## TASK OBJECTIVE
Only the lines below from the one containing "#### MLFQ 的问题" to the one containing "### 8.6 MLFQ：小结" should be repeated, both included and unchanged.

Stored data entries
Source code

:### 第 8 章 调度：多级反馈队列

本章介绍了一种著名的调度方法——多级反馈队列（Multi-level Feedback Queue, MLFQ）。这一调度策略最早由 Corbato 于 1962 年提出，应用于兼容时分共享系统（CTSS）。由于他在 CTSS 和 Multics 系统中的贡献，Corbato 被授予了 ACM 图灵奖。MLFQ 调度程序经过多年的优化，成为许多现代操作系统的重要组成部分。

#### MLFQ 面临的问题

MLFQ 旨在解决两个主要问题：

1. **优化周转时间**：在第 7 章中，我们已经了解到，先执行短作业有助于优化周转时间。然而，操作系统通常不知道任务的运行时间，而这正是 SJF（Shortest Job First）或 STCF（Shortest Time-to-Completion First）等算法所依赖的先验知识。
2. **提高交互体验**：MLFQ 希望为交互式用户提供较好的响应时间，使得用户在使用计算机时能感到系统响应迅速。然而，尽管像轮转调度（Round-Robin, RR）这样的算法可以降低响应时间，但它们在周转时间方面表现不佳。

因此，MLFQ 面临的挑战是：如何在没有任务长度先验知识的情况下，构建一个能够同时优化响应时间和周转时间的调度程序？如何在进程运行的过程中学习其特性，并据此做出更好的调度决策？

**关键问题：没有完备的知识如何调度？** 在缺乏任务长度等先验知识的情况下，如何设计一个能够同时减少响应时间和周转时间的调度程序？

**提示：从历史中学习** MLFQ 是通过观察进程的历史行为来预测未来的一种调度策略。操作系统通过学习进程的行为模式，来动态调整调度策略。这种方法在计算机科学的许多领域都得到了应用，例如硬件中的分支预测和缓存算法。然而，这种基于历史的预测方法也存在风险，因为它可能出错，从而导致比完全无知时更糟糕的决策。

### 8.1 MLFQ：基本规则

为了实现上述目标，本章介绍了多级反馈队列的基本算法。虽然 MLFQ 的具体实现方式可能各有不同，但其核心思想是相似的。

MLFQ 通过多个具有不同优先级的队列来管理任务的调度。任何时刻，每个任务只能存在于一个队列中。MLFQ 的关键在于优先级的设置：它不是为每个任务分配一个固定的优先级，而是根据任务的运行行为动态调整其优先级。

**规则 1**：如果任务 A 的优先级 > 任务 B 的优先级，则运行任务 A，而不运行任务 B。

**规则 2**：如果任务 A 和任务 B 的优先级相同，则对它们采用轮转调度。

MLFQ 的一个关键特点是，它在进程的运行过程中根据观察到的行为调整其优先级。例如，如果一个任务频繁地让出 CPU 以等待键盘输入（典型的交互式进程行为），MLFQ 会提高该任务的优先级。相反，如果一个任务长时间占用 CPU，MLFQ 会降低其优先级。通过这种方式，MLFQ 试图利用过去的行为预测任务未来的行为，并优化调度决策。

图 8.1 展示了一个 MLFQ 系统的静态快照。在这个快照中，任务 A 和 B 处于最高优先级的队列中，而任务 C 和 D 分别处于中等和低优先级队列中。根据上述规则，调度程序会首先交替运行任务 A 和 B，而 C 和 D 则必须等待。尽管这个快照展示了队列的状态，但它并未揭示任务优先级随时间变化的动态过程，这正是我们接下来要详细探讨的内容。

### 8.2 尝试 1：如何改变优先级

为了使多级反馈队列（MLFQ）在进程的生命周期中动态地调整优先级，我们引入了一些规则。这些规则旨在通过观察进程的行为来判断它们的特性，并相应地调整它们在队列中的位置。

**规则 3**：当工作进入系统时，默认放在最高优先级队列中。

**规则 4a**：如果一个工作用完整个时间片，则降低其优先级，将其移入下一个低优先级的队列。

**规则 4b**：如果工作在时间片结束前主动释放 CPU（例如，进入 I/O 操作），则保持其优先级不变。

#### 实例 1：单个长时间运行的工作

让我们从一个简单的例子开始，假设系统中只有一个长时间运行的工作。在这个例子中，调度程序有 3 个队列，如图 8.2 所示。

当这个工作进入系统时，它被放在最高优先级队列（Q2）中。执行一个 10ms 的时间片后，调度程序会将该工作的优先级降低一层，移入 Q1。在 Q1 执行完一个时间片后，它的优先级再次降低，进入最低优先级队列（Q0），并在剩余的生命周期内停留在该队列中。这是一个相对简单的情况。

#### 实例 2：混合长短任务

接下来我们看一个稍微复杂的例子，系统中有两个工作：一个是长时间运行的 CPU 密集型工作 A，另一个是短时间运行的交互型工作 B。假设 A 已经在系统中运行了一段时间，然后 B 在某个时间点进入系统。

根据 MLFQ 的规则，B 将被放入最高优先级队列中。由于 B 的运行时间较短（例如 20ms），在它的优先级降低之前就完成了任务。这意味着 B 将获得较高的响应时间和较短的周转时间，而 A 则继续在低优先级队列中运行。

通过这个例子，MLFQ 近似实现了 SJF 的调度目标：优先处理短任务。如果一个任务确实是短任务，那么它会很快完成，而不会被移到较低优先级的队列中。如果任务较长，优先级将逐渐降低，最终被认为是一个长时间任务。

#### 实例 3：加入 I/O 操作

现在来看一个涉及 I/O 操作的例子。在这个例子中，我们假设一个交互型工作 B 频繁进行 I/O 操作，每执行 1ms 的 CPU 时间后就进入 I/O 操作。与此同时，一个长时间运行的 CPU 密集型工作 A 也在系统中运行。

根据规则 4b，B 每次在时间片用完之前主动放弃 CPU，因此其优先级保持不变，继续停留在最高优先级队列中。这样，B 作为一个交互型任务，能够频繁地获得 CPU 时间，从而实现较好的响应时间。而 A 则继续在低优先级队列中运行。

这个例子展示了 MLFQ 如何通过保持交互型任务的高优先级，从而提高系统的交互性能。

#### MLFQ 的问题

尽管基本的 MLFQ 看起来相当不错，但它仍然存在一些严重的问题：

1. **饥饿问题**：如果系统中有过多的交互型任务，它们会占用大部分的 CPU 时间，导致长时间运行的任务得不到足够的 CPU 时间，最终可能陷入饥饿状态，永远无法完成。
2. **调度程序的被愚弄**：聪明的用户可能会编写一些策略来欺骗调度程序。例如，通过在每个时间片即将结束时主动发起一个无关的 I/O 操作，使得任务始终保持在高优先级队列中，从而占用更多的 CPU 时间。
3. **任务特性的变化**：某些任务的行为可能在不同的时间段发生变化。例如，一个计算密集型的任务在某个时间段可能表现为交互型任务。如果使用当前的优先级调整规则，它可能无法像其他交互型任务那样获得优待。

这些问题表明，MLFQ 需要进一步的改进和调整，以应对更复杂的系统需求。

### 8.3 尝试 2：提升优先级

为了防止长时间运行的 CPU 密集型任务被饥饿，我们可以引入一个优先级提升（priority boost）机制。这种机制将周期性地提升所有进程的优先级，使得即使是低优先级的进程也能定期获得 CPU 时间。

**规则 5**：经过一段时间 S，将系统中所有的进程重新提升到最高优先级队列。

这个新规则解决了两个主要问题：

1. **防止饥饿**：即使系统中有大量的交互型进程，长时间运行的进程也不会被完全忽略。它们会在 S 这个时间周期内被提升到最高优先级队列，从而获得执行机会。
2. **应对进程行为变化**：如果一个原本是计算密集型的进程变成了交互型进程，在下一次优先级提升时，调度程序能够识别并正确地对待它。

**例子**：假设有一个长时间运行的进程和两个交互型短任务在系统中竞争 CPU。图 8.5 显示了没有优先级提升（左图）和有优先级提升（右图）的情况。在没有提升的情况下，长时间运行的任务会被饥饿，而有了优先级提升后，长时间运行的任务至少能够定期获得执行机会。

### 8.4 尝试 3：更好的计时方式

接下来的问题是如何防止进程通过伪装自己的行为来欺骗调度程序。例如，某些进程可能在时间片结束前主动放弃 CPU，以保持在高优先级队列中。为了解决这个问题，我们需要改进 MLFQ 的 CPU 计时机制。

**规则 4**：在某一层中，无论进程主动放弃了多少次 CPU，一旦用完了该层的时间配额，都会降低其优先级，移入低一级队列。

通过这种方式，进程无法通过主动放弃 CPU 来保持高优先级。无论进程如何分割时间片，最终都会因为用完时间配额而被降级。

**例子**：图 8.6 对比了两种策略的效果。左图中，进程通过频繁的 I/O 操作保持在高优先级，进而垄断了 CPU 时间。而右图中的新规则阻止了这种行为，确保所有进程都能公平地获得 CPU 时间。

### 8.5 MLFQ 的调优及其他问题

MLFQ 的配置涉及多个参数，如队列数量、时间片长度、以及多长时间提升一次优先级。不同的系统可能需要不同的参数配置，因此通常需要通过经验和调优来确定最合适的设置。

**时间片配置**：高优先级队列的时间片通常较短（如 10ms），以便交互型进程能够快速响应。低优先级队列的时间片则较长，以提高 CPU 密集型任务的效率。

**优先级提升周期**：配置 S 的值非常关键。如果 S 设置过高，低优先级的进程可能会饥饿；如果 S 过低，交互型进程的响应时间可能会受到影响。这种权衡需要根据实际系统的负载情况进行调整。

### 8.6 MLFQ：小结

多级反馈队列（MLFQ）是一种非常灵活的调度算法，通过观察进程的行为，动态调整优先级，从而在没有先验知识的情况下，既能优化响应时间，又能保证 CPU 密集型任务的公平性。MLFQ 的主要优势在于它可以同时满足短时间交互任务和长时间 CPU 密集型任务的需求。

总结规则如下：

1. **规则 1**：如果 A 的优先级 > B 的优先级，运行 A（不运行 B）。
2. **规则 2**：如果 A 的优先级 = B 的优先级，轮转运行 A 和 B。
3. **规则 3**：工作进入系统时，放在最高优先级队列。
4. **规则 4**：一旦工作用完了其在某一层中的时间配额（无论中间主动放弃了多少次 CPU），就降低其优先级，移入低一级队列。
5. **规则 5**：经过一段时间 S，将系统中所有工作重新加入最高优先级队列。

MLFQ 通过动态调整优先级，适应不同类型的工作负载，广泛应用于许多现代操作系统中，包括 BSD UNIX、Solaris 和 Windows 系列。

## RESPONSE TO THE EXERCISE
#### MLFQ 的问题

尽管基本的 MLFQ 看起来相当不错，但它仍然存在一些严重的问题：

1. **饥饿问题**：如果系统中有过多的交互型任务，它们会占用大部分的 CPU 时间，导致长时间运行的任务得不到足够的 CPU 时间，最终可能陷入饥饿状态，永远无法完成。
2. **调度程序的被愚弄**：聪明的用户可能会编写一些策略来欺骗调度程序。例如，通过在每个时间片即将结束时主动发起一个无关的 I/O 操作，使得任务始终保持在高优先级队列中，从而占用更多的 CPU 时间。
3. **任务特性的变化**：某些任务的行为可能在不同的时间段发生变化。例如，一个计算密集型的任务在某个时间段可能表现为交互型任务。如果使用当前的优先级调整规则，它可能无法像其他交互型任务那样获得优待。

这些问题表明，MLFQ 需要进一步的改进和调整，以应对更复杂的系统需求。

### 8.3 尝试 2：提升优先级

为了防止长时间运行的 CPU 密集型任务被饥饿，我们可以引入一个优先级提升（priority boost）机制。这种机制将周期性地提升所有进程的优先级，使得即使是低优先级的进程也能定期获得 CPU 时间。

**规则 5**：经过一段时间 S，将系统中所有的进程重新提升到最高优先级队列。

这个新规则解决了两个主要问题：

1. **防止饥饿**：即使系统中有大量的交互型进程，长时间运行的进程也不会被完全忽略。它们会在 S 这个时间周期内被提升到最高优先级队列，从而获得执行机会。
2. **应对进程行为变化**：如果一个原本是计算密集型的进程变成了交互型进程，在下一次优先级提升时，调度程序能够识别并正确地对待它。

**例子**：假设有一个长时间运行的进程和两个交互型短任务在系统中竞争 CPU。图 8.5 显示了没有优先级提升（左图）和有优先级提升（右图）的情况。在没有提升的情况下，长时间运行的任务会被饥饿，而有了优先级提升后，长时间运行的任务至少能够定期获得执行机会。

### 8.4 尝试 3：更好的计时方式

接下来的问题是如何防止进程通过伪装自己的行为来欺骗调度程序。例如，某些进程可能在时间片结束前主动放弃 CPU，以保持在高优先级队列中。为了解决这个问题，我们需要改进 MLFQ 的 CPU 计时机制。

**规则 4**：在某一层中，无论进程主动放弃了多少次 CPU，一旦用完了该层的时间配额，都会降低其优先级，移入低一级队列。

通过这种方式，进程无法通过主动放弃 CPU 来保持高优先级。无论进程如何分割时间片，最终都会因为用完时间配额而被降级。

**例子**：图 8.6 对比了两种策略的效果。左图中，进程通过频繁的 I/O 操作保持在高优先级，进而垄断了 CPU 时间。而右图中的新规则阻止了这种行为，确保所有进程都能公平地获得 CPU 时间。

### 8.5 MLFQ 的调优及其他问题

MLFQ 的配置涉及多个参数，如队列数量、时间片长度、以及多长时间提升一次优先级。不同的系统可能需要不同的参数配置，因此通常需要通过经验和调优来确定最合适的设置。

**时间片配置**：高优先级队列的时间片通常较短（如 10ms），以便交互型进程能够快速响应。低优先级队列的时间片则较长，以提高 CPU 密集型任务的效率。

**优先级提升周期**：配置 S 的值非常关键。如果 S 设置过高，低优先级的进程可能会饥饿；如果 S 过低，交互型进程的响应时间可能会受到影响。这种权衡需要根据实际系统的负载情况进行调整。

### 8.6 MLFQ：小结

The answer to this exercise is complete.